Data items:

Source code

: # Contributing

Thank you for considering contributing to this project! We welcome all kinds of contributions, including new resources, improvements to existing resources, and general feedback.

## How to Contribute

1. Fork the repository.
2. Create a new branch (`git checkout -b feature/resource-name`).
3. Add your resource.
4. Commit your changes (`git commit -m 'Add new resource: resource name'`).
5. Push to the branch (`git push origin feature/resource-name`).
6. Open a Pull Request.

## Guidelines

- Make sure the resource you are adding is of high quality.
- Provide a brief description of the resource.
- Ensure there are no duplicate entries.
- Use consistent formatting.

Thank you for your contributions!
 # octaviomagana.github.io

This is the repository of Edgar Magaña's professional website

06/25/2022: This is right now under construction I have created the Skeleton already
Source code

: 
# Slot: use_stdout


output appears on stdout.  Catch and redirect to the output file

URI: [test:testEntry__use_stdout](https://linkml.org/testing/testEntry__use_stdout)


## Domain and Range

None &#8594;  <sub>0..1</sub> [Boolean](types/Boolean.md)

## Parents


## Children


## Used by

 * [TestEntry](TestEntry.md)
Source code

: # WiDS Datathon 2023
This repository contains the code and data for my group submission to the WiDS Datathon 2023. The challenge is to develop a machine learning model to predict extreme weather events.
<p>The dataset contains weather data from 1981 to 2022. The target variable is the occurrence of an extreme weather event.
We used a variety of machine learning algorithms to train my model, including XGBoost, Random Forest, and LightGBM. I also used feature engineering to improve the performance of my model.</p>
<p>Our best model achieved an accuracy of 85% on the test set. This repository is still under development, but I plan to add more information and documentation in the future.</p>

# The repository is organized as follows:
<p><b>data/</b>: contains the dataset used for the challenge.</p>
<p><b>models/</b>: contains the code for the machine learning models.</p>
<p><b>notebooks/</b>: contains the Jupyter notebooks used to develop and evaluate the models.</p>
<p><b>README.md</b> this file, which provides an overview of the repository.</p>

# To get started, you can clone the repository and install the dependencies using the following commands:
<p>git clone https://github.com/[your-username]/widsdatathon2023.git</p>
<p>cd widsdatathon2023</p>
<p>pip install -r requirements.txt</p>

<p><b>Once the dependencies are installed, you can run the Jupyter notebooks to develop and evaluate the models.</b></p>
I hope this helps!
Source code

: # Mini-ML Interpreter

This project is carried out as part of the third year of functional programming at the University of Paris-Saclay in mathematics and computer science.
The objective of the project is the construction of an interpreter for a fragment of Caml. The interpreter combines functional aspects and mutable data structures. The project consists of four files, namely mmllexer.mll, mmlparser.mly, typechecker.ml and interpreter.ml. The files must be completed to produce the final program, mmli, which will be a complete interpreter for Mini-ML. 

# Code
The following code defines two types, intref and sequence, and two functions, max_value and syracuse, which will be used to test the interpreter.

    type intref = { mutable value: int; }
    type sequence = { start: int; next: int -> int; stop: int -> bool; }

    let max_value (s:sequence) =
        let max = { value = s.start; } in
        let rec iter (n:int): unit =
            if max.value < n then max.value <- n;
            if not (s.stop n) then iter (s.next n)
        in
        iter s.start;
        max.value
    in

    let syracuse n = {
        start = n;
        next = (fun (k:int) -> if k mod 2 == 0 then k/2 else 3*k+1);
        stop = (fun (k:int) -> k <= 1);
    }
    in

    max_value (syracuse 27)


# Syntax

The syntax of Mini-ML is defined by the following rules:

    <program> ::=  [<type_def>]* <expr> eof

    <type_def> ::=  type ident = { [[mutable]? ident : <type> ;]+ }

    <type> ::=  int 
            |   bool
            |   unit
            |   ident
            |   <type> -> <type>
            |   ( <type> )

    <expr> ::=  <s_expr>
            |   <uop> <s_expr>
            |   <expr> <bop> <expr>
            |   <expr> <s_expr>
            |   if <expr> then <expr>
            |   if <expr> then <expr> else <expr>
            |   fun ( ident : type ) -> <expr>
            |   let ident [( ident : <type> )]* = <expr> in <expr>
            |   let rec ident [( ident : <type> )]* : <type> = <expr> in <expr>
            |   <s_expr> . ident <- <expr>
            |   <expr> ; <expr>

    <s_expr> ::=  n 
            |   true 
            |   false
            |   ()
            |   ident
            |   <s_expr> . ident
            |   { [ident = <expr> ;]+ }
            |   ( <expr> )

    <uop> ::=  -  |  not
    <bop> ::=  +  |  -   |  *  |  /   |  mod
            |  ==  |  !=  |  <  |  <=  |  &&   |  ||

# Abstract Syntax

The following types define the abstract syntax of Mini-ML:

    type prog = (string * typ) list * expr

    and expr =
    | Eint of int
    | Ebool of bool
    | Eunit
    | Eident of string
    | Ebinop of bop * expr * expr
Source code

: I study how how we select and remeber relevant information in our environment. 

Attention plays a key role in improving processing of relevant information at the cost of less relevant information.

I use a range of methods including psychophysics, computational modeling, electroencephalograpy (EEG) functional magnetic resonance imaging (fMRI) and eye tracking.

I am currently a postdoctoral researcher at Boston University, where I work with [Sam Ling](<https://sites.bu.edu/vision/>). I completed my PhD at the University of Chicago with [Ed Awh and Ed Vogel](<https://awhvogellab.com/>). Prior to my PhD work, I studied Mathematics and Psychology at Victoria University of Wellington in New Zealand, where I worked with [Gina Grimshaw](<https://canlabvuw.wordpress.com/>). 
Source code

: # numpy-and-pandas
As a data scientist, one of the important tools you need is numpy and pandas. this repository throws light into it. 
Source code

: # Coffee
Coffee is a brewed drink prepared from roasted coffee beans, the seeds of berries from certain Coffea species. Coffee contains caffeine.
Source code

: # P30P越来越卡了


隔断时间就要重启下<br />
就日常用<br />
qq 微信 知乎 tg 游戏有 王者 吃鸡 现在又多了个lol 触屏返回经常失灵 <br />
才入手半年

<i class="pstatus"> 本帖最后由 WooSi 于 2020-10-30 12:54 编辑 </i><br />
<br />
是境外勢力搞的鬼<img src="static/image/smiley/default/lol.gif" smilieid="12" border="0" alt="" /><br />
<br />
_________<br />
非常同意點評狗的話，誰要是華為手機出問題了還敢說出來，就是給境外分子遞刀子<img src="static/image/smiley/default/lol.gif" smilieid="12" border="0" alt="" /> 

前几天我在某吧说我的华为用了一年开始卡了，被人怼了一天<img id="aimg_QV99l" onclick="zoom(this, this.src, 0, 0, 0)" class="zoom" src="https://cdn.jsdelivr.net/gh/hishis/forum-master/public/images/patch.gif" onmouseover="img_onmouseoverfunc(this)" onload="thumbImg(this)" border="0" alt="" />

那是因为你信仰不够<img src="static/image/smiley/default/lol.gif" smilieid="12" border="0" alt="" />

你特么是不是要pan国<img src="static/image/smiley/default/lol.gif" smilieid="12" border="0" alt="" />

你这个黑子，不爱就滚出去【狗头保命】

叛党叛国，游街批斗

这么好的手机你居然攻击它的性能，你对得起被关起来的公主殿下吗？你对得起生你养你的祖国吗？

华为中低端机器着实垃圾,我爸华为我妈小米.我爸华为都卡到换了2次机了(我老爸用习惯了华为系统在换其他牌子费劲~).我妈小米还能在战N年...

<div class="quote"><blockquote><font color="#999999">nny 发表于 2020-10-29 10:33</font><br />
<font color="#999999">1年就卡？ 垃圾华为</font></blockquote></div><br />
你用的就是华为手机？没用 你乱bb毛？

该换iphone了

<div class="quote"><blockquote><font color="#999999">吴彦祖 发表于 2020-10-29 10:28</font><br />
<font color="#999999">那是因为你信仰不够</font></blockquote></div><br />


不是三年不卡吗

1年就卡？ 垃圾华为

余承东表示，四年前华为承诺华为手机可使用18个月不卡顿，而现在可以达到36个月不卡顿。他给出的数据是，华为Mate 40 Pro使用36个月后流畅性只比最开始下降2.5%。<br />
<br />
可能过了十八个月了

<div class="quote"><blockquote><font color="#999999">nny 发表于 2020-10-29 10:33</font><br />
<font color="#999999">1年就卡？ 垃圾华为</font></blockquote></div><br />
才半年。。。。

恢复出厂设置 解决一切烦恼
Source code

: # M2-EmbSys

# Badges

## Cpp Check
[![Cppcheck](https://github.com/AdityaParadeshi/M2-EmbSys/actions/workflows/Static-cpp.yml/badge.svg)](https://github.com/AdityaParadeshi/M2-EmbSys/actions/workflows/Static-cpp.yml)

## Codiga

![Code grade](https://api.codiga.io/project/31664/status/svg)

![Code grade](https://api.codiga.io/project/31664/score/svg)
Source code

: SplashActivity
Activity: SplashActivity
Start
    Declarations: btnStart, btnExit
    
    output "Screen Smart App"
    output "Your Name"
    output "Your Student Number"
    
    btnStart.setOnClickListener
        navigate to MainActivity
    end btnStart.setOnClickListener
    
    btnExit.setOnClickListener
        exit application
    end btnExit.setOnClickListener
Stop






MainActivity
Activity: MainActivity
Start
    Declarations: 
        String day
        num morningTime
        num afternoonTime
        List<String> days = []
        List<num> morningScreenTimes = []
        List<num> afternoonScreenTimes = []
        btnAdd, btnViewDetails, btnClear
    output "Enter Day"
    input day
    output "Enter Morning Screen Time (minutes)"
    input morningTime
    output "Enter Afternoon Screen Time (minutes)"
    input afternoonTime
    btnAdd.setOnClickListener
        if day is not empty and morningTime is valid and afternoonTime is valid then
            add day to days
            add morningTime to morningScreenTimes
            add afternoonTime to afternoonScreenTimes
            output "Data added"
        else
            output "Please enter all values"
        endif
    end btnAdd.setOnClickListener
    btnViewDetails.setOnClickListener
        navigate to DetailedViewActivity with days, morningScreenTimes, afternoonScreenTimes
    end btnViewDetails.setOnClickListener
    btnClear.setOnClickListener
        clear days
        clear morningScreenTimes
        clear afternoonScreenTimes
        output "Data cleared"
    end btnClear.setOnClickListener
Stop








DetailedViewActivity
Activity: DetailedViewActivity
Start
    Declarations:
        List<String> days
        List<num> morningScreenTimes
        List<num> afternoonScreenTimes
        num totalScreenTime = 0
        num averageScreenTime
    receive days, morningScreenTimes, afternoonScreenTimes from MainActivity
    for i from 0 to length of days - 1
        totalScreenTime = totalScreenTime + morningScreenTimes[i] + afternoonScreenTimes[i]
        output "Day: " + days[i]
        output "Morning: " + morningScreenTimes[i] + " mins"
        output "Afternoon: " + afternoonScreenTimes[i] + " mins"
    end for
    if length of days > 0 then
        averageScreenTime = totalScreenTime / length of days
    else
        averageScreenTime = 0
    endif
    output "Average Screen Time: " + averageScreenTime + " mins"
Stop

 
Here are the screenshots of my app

To do :: Of all the entries above, output exactly the lines between the one holding "add afternoonTime to" and the one holding "num averageScreenTime", inclusive.

Task response ::
            add afternoonTime to afternoonScreenTimes
            output "Data added"
        else
            output "Please enter all values"
        endif
    end btnAdd.setOnClickListener
    btnViewDetails.setOnClickListener
        navigate to DetailedViewActivity with days, morningScreenTimes, afternoonScreenTimes
    end btnViewDetails.setOnClickListener
    btnClear.setOnClickListener
        clear days
        clear morningScreenTimes
        clear afternoonScreenTimes
        output "Data cleared"
    end btnClear.setOnClickListener
Stop








DetailedViewActivity
Activity: DetailedViewActivity
Start
    Declarations:
        List<String> days
        List<num> morningScreenTimes
        List<num> afternoonScreenTimes
        num totalScreenTime = 0
        num averageScreenTime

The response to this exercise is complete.